Como não desejo aumentar a confusão saindo da minha seara, digo que o caso é de oxímoro. Sim, “ocsímoro”. O “x” soa como em “oxítono”. Mas se quiser, pode falar “oximôro”, com a pronúncia paroxítona. Por mim prefiro o acento no “i”. É mais bonito e talvez seja mais próximo do grego. Depois, convenhamos: a hora é esdrúxula. Você pode estar cometendo oxímoros um atrás do outro e morrendo de felicidade.

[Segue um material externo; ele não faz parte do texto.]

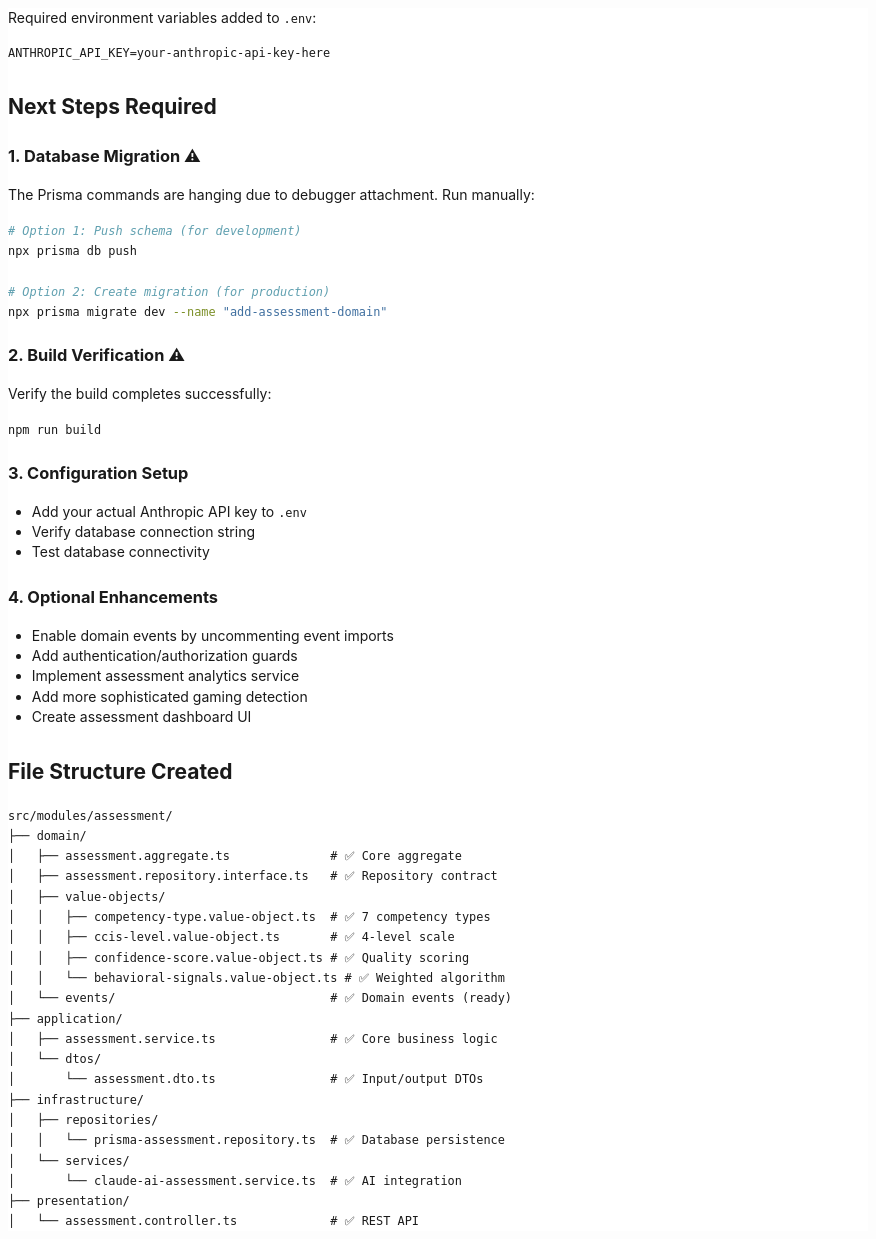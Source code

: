 Required environment variables added to `.env`:

```
ANTHROPIC_API_KEY=your-anthropic-api-key-here
```

## Next Steps Required

### 1. Database Migration ⚠️

The Prisma commands are hanging due to debugger attachment. Run manually:

```bash
# Option 1: Push schema (for development)
npx prisma db push

# Option 2: Create migration (for production)
npx prisma migrate dev --name "add-assessment-domain"
```

### 2. Build Verification ⚠️

Verify the build completes successfully:

```bash
npm run build
```

### 3. Configuration Setup

- Add your actual Anthropic API key to `.env`
- Verify database connection string
- Test database connectivity

### 4. Optional Enhancements

- Enable domain events by uncommenting event imports
- Add authentication/authorization guards
- Implement assessment analytics service
- Add more sophisticated gaming detection
- Create assessment dashboard UI

## File Structure Created

```
src/modules/assessment/
├── domain/
│   ├── assessment.aggregate.ts              # ✅ Core aggregate
│   ├── assessment.repository.interface.ts   # ✅ Repository contract
│   ├── value-objects/
│   │   ├── competency-type.value-object.ts  # ✅ 7 competency types
│   │   ├── ccis-level.value-object.ts       # ✅ 4-level scale
│   │   ├── confidence-score.value-object.ts # ✅ Quality scoring
│   │   └── behavioral-signals.value-object.ts # ✅ Weighted algorithm
│   └── events/                              # ✅ Domain events (ready)
├── application/
│   ├── assessment.service.ts                # ✅ Core business logic
│   └── dtos/
│       └── assessment.dto.ts                # ✅ Input/output DTOs
├── infrastructure/
│   ├── repositories/
│   │   └── prisma-assessment.repository.ts  # ✅ Database persistence
│   └── services/
│       └── claude-ai-assessment.service.ts  # ✅ AI integration
├── presentation/
│   └── assessment.controller.ts             # ✅ REST API
```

É isto mesmo: a felicidade mata. Como diz o francês, “ce sont des mots qui hurlent de se trouver ensemble”. Hoje ninguém mais diz qualquer coisa em francês. Então digamos em portu- guês: palavras que gritam por estar juntas. Palavras que se repelem, ou se excluem. E formam uma espécie de paradoxo, que é um jogo muito inglês. Mas só no Brasil pomos em prática o oxímoro. Ainda há pouco, vimos a primavera chegar com um tufão. E desde que chegou, chove sem parar.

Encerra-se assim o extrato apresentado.